● **Brief**: Nothing belongs in the answer except the lines of the material that include "shields".

● **Data shown**:

=== Begin Enclosure ===

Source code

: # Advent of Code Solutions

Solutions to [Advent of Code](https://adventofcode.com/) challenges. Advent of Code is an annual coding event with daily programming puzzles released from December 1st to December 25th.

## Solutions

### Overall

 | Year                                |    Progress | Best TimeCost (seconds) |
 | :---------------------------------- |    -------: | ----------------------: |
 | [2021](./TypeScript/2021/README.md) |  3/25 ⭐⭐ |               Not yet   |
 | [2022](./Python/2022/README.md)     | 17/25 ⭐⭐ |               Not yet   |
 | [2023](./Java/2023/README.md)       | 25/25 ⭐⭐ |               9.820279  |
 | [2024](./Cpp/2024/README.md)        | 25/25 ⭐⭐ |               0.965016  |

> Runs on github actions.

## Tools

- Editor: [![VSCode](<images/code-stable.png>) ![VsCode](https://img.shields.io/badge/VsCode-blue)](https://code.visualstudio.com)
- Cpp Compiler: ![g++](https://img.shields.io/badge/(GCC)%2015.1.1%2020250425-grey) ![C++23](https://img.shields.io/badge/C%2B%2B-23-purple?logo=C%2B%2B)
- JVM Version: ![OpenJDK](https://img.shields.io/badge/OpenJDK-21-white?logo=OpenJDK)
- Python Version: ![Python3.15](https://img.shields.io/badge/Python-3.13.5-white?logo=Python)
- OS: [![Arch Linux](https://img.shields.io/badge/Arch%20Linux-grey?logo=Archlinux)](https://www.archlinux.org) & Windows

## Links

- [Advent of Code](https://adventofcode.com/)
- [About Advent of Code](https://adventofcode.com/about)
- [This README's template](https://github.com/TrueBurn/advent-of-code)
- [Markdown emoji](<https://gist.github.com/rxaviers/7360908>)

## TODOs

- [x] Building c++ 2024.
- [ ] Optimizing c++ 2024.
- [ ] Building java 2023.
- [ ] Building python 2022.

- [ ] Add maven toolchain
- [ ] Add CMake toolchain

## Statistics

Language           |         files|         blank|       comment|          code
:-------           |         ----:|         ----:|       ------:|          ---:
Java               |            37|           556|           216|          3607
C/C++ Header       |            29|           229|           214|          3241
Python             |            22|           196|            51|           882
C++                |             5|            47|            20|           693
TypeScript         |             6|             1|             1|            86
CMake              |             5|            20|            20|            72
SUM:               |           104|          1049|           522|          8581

=== End Enclosure ===

● **Output for this task**:
- Editor: [![VSCode](<images/code-stable.png>) ![VsCode](https://img.shields.io/badge/VsCode-blue)](https://code.visualstudio.com)
- Cpp Compiler: ![g++](https://img.shields.io/badge/(GCC)%2015.1.1%2020250425-grey) ![C++23](https://img.shields.io/badge/C%2B%2B-23-purple?logo=C%2B%2B)
- JVM Version: ![OpenJDK](https://img.shields.io/badge/OpenJDK-21-white?logo=OpenJDK)
- Python Version: ![Python3.15](https://img.shields.io/badge/Python-3.13.5-white?logo=Python)
- OS: [![Arch Linux](https://img.shields.io/badge/Arch%20Linux-grey?logo=Archlinux)](https://www.archlinux.org) & Windows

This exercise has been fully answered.